5) C’est là où l’expérience de la génération de la Shoah, de l’Holocauste, devient décisive. Car la civilisation occidentale s’est précipitée dans un abîme de mort. Ce qui est transmissible à la génération suivante ce n’est pas tellement le sentiment d’horreurs du souvenir des malheurs et des fautes individuelles et collectives. La transmission de la mémoire sera utile et efficace si elle aide à découvrir comment, par leurs choix, les hommes sont devenus complices de la mort. La Shoah a été à cet égard un abîme, une plongée vers le néant de la mort dans lequel les bourreaux ont finalement été engloutis par l’avilissement et la destruction de leur propre humanité.

Le devoir de mémoire, pour qu’il puisse être transmissible, devrait identifier clairement le choix de la vie et de la mort par la quête du bien et du mal de toute vie humaine et de toute société humaine. Ainsi les générations futures pourront tirer partie de cette expérience infernale pour découvrir, a contrario, la beauté quasi divine de la condition humaine. Ainsi, tirant la leçon de ces expériences tragiques, elles voudront travailler à ce que l’humanité vive et vive conformément à ce qui est sa dignité et sa grandeur. La génération des survivants en a donné le témoignage : c’est par leur amour de la paix et par leur bienveillance pour tout homme qu’ils ont manifesté cette dignité et cette grandeur de la vie. Car ils savaient que la haine conduit à la mort.

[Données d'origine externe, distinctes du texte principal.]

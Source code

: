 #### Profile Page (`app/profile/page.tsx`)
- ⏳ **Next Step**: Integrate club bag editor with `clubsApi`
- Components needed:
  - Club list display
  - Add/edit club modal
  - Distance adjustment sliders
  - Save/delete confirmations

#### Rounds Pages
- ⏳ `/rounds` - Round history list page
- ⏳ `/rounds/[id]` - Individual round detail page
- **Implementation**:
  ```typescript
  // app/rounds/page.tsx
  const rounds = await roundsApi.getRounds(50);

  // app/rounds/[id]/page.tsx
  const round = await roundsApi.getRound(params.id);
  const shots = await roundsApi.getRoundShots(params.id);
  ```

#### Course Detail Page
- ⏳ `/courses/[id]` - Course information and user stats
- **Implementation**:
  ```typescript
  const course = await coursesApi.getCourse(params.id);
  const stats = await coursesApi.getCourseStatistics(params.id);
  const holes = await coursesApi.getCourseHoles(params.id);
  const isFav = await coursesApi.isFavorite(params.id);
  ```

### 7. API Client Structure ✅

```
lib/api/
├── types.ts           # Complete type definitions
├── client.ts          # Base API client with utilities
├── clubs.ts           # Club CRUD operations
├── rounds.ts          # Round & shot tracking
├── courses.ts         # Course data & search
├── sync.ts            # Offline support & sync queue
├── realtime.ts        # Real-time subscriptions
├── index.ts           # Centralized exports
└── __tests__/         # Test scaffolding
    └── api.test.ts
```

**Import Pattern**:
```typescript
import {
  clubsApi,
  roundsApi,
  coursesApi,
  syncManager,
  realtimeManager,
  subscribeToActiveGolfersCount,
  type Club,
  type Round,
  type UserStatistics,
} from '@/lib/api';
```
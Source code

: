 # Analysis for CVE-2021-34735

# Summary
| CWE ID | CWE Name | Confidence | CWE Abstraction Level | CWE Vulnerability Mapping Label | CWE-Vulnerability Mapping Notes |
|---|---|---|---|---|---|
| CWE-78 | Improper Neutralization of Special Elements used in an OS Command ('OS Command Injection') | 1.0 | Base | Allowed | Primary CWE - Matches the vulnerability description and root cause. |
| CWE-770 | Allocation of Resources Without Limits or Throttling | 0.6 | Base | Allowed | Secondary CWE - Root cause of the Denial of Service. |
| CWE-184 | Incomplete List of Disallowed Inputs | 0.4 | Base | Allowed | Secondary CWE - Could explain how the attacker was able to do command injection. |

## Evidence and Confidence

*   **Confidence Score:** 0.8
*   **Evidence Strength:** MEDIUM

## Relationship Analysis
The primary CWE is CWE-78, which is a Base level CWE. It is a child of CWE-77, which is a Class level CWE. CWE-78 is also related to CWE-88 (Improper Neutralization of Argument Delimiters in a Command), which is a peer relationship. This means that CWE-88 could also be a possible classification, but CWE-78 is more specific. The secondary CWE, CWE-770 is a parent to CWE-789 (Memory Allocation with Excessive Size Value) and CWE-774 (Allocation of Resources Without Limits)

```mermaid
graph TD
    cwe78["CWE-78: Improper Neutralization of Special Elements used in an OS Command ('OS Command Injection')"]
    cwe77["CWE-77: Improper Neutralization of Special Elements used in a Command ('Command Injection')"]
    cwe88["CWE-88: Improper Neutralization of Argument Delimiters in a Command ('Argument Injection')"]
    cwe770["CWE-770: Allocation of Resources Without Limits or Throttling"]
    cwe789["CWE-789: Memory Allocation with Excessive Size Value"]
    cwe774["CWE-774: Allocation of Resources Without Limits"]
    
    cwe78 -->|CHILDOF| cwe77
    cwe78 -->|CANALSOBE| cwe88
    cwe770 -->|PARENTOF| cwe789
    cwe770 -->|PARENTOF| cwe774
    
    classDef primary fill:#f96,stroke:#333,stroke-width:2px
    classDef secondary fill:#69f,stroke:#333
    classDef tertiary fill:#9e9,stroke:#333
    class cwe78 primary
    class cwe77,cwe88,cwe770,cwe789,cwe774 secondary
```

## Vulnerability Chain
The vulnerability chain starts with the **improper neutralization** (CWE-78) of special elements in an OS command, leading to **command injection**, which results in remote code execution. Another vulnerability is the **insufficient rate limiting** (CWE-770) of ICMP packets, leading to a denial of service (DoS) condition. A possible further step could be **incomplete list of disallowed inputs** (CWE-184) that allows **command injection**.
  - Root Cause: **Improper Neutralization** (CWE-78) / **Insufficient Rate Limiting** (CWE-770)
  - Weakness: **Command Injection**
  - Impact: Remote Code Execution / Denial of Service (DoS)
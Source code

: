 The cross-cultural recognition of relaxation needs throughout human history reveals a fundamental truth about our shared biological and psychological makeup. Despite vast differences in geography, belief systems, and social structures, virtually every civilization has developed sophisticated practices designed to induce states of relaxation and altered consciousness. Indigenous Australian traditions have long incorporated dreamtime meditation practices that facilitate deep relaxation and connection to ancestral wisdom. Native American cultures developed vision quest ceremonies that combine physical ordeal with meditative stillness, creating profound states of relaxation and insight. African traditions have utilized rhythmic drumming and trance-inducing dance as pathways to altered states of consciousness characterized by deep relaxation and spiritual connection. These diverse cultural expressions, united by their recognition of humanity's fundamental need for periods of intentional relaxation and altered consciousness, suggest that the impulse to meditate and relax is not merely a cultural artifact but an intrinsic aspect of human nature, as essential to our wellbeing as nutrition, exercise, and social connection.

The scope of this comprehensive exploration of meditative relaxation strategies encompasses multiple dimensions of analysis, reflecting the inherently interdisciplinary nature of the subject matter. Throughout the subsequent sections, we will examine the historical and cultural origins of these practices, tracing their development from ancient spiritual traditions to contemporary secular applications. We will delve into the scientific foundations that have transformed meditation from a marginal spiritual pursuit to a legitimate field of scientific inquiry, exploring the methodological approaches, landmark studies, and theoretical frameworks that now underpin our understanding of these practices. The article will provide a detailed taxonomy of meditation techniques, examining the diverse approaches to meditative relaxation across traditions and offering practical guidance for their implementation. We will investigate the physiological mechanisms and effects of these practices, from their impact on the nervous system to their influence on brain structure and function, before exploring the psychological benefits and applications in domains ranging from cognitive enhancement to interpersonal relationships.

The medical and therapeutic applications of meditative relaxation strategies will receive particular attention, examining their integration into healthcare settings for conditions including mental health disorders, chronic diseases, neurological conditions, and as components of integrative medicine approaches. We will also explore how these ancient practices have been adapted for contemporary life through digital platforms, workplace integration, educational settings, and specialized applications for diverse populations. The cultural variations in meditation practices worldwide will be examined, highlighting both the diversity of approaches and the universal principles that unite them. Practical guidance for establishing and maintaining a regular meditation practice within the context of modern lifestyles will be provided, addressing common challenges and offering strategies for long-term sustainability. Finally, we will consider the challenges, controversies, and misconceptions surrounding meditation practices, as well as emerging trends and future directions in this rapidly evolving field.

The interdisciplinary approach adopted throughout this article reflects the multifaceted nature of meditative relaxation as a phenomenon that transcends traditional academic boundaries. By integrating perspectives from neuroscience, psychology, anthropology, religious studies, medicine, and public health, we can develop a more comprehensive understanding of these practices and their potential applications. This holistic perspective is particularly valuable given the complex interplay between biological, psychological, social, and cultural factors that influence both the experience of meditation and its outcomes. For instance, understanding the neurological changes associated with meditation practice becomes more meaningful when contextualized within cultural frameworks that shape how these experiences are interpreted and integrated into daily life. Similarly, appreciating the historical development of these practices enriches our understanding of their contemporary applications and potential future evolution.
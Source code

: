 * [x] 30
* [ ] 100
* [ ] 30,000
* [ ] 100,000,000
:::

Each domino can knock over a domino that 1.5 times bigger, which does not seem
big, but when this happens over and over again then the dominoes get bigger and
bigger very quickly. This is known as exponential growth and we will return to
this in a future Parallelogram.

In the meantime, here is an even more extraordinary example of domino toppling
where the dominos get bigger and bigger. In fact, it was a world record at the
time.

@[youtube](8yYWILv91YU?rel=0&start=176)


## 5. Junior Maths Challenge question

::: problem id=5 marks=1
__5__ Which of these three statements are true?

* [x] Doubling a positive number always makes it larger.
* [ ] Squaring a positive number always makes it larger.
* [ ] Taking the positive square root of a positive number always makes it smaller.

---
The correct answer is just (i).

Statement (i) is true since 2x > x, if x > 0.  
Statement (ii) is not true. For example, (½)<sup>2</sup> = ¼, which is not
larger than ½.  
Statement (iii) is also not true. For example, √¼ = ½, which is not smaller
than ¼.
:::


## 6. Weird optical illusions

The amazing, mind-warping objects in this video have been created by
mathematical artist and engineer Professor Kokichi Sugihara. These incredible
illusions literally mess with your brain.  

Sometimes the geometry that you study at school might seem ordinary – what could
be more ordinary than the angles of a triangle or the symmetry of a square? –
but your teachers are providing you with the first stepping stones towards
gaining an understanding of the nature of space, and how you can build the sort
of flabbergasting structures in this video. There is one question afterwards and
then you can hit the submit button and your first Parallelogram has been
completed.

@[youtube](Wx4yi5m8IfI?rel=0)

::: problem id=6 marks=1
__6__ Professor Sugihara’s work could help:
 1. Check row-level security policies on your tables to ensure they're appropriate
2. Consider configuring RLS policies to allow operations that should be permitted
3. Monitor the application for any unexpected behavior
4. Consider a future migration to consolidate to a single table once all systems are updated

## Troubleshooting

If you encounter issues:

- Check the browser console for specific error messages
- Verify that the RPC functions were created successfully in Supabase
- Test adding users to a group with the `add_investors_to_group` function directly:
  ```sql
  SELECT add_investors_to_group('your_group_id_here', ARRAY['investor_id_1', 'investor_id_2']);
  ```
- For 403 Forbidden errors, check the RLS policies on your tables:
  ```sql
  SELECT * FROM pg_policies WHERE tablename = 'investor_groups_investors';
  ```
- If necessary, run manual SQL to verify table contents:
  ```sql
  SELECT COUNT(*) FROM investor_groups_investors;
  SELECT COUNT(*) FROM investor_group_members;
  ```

A cet égard et c’est ma conclusion, la persécution des juifs par l’idéologie nazie n’est pas un accident de l’histoire. Elle est provoquée par la volonté de puissance qui renie ou détourne les exigences morales fondamentales et universelles. Garder la mémoire des terribles conséquences des tentations qui fascinent l’espèce humaine, c’est inviter l’humanité à reconnaître et à choisir le chemin de la vie.